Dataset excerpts
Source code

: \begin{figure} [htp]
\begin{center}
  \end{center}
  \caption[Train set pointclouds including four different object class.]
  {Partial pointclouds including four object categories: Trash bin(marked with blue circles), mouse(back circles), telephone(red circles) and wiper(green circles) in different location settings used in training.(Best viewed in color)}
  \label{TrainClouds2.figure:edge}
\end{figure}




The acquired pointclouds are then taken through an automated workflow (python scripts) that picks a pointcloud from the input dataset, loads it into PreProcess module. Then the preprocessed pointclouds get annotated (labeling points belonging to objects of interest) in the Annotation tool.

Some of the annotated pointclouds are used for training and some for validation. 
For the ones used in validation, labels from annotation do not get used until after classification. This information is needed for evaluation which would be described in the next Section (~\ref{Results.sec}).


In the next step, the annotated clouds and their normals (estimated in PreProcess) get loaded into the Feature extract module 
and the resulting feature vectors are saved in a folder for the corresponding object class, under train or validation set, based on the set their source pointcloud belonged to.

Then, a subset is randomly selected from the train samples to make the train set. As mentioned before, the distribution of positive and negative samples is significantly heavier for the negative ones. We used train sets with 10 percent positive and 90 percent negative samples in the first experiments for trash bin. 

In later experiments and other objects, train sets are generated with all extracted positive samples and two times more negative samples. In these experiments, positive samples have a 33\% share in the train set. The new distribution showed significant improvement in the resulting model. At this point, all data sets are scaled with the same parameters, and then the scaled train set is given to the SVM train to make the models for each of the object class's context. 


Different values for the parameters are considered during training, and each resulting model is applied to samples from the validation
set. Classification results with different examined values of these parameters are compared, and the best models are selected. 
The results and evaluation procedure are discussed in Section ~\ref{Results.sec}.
...
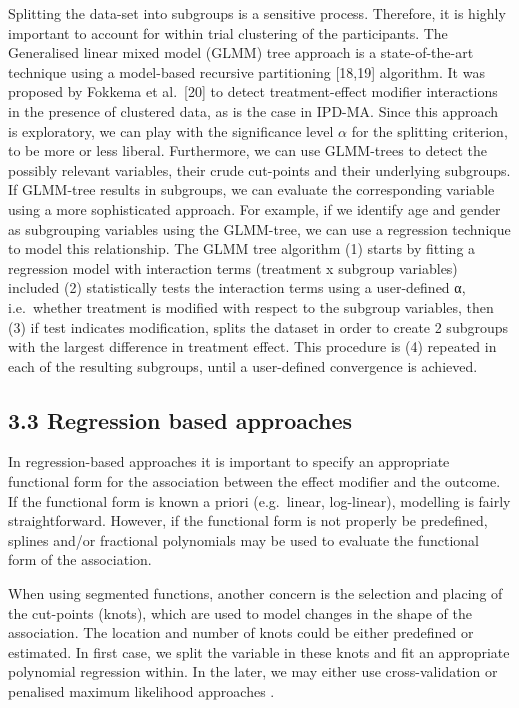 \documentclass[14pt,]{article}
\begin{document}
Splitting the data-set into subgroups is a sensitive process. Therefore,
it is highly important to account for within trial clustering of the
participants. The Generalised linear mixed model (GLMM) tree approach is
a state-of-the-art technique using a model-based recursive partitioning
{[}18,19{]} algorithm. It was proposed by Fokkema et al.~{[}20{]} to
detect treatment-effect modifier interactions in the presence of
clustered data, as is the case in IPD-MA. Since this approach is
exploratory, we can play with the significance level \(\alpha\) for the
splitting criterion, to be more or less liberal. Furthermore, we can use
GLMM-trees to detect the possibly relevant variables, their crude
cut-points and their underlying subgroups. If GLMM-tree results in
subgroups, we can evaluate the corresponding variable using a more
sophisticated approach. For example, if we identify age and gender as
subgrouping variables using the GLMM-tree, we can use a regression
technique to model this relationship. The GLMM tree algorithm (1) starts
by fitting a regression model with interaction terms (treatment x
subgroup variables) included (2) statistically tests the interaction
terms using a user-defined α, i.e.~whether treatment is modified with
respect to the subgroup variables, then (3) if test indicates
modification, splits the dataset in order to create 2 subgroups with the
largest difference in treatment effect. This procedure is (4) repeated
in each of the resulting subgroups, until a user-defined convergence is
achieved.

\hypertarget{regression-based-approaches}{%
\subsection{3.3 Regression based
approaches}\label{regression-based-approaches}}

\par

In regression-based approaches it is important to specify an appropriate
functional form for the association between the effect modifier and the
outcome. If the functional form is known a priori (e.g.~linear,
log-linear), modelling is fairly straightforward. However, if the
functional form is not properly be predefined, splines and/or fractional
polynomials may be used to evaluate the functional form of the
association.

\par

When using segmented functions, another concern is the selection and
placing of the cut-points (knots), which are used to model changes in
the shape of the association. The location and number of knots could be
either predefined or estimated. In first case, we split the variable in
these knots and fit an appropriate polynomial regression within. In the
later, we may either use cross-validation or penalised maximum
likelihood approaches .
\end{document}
==
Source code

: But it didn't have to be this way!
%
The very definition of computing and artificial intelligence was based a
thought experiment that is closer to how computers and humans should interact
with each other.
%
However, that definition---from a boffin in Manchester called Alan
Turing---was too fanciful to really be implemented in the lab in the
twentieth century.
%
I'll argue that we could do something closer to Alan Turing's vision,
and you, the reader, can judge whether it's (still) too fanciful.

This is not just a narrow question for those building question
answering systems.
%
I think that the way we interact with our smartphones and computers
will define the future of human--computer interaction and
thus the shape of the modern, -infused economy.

#### Task item
Using the entries above, give again exactly the lines from the line holding "sophisticated approach. For" through the line holding "respect to the". Include both end lines and nothing else.

#### Answer section
sophisticated approach. For example, if we identify age and gender as
subgrouping variables using the GLMM-tree, we can use a regression
technique to model this relationship. The GLMM tree algorithm (1) starts
by fitting a regression model with interaction terms (treatment x
subgroup variables) included (2) statistically tests the interaction
terms using a user-defined α, i.e.~whether treatment is modified with
respect to the subgroup variables, then (3) if test indicates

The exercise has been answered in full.